(Task instructions)
Examine the records and identify each line that includes the string "Identifies". Copy those lines.

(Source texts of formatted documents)
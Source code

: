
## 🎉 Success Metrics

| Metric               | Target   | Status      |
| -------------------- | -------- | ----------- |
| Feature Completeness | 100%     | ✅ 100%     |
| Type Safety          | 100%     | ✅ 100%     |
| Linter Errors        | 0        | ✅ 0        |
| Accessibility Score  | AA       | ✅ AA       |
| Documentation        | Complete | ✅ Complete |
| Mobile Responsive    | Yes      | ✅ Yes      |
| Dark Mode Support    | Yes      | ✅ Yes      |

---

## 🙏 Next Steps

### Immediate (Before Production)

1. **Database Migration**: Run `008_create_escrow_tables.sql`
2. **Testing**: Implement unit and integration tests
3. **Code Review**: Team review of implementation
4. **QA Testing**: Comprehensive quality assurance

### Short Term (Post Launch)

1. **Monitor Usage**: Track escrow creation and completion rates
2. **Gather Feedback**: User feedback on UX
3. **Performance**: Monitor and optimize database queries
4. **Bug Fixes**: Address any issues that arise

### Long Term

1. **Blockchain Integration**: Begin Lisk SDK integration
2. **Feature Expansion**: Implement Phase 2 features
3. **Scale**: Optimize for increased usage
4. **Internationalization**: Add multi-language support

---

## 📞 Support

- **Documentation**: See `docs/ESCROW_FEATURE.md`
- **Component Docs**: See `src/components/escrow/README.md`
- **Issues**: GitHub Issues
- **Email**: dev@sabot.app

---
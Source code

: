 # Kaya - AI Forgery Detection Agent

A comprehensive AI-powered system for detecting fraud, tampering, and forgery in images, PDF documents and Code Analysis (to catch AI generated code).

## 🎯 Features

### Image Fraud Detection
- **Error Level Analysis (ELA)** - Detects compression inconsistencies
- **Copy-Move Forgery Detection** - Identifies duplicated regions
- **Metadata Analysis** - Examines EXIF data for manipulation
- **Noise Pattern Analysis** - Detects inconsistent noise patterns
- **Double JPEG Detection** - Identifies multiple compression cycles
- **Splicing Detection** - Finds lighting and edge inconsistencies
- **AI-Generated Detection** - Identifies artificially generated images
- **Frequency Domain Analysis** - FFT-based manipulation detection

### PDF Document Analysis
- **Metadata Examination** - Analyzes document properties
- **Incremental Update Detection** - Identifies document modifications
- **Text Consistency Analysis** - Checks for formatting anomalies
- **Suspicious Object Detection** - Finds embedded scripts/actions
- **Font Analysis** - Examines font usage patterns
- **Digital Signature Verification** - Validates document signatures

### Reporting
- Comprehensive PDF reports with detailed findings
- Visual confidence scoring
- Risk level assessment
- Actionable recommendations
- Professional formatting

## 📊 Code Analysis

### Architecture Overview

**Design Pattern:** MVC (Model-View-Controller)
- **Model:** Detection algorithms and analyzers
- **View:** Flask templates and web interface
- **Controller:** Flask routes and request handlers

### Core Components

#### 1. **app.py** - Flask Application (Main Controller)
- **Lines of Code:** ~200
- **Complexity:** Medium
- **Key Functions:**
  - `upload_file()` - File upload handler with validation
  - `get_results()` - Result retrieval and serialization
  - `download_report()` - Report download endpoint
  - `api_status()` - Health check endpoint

(Completed exercise)
- **Copy-Move Forgery Detection** - Identifies duplicated regions
- **Double JPEG Detection** - Identifies multiple compression cycles
- **AI-Generated Detection** - Identifies artificially generated images
- **Incremental Update Detection** - Identifies document modifications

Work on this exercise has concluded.